#### THE TASK
In the copy, keep every word of the data below and none of its pictures.

Stored records
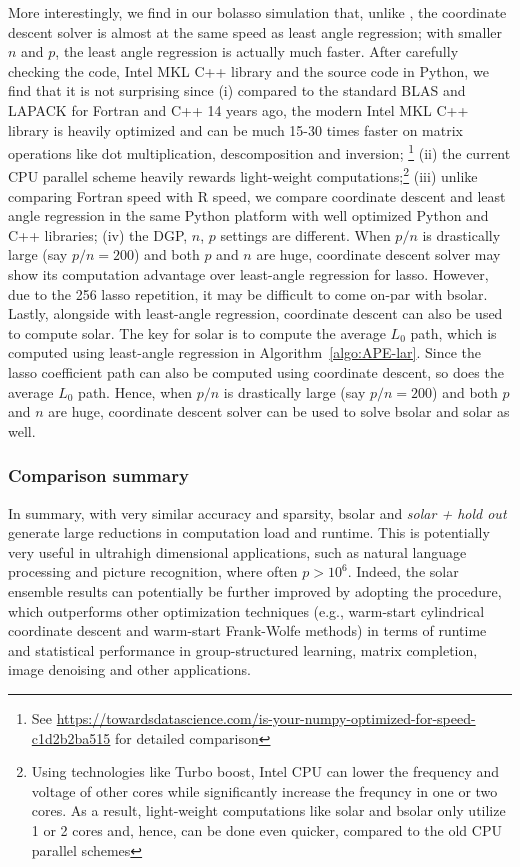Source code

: \documentclass[12pt]{article}
\begin{document}
More interestingly, we find in our bolasso simulation that, unlike \citet{friedman2007pathwise}, the coordinate descent solver is almost at the same speed as least angle regression; with smaller $n$ and $p$, the least angle regression is actually much faster. After carefully checking the code, Intel MKL C++ library and the source code in Python, we find that it is not surprising since (i) compared to the standard BLAS and LAPACK for Fortran and C++ 14 years ago, the modern Intel MKL C++ library is heavily optimized and can be much 15-30 times faster on matrix operations like dot multiplication, descomposition and inversion; \footnote{ See \url{https://towardsdatascience.com/is-your-numpy-optimized-for-speed-c1d2b2ba515} for detailed comparison} (ii) the current CPU parallel scheme heavily rewards light-weight computations;\footnote{ Using technologies like Turbo boost, Intel CPU can lower the frequency and voltage of other cores while significantly increase the frequncy in one or two cores. As a result, light-weight computations like solar and bsolar only utilize 1 or 2 cores and, hence, can be done even quicker, compared to the old CPU parallel schemes} (iii) unlike \citet{friedman2007pathwise} comparing Fortran speed with R speed, we compare coordinate descent and least angle regression in the same Python platform with well optimized Python and C++ libraries; (iv) the DGP, $n$, $p$ settings are different. When $p/n$ is drastically large (say $p/n=200$) and both $p$ and $n$ are huge, coordinate descent solver may show its computation advantage over least-angle regression for lasso. However, due to the 256 lasso repetition, it may be difficult to come on-par with bsolar. Lastly, alongside with least-angle regression, coordinate descent can also be used to compute solar. The key for solar is to compute the average $L_0$ path, which is computed using least-angle regression in Algorithm~\ref{algo:APE-lar}. Since the lasso coefficient path can also be computed using coordinate descent, so does the average $L_0$ path. Hence, when $p/n$ is drastically large (say $p/n=200$) and both $p$ and $n$ are huge, coordinate descent solver can be used to solve bsolar and solar as well.

\subsubsection*{Comparison summary}

In summary, with very similar accuracy and sparsity, bsolar and \emph{solar + hold out} generate large reductions in computation load and runtime. This is potentially very useful in ultrahigh dimensional applications, such as natural language processing and picture recognition, where often $p>10^6$. Indeed, the solar ensemble results can potentially be further improved by adopting the \cite{tibshirani2015general} procedure, which outperforms other optimization techniques (e.g., warm-start cylindrical coordinate descent and warm-start Frank-Wolfe methods) in terms of runtime and statistical performance in group-structured learning, matrix completion, image denoising and other applications.
\end{document}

#### THE ANSWER
Source code

: \documentclass[12pt]{article}
\begin{document}
More interestingly, we find in our bolasso simulation that, unlike \citet{friedman2007pathwise}, the coordinate descent solver is almost at the same speed as least angle regression; with smaller $n$ and $p$, the least angle regression is actually much faster. After carefully checking the code, Intel MKL C++ library and the source code in Python, we find that it is not surprising since (i) compared to the standard BLAS and LAPACK for Fortran and C++ 14 years ago, the modern Intel MKL C++ library is heavily optimized and can be much 15-30 times faster on matrix operations like dot multiplication, descomposition and inversion; \footnote{ See \url{https://towardsdatascience.com/is-your-numpy-optimized-for-speed-c1d2b2ba515} for detailed comparison} (ii) the current CPU parallel scheme heavily rewards light-weight computations;\footnote{ Using technologies like Turbo boost, Intel CPU can lower the frequency and voltage of other cores while significantly increase the frequncy in one or two cores. As a result, light-weight computations like solar and bsolar only utilize 1 or 2 cores and, hence, can be done even quicker, compared to the old CPU parallel schemes} (iii) unlike \citet{friedman2007pathwise} comparing Fortran speed with R speed, we compare coordinate descent and least angle regression in the same Python platform with well optimized Python and C++ libraries; (iv) the DGP, $n$, $p$ settings are different. When $p/n$ is drastically large (say $p/n=200$) and both $p$ and $n$ are huge, coordinate descent solver may show its computation advantage over least-angle regression for lasso. However, due to the 256 lasso repetition, it may be difficult to come on-par with bsolar. Lastly, alongside with least-angle regression, coordinate descent can also be used to compute solar. The key for solar is to compute the average $L_0$ path, which is computed using least-angle regression in Algorithm~\ref{algo:APE-lar}. Since the lasso coefficient path can also be computed using coordinate descent, so does the average $L_0$ path. Hence, when $p/n$ is drastically large (say $p/n=200$) and both $p$ and $n$ are huge, coordinate descent solver can be used to solve bsolar and solar as well.

\subsubsection*{Comparison summary}

In summary, with very similar accuracy and sparsity, bsolar and \emph{solar + hold out} generate large reductions in computation load and runtime. This is potentially very useful in ultrahigh dimensional applications, such as natural language processing and picture recognition, where often $p>10^6$. Indeed, the solar ensemble results can potentially be further improved by adopting the \cite{tibshirani2015general} procedure, which outperforms other optimization techniques (e.g., warm-start cylindrical coordinate descent and warm-start Frank-Wolfe methods) in terms of runtime and statistical performance in group-structured learning, matrix completion, image denoising and other applications.
\end{document}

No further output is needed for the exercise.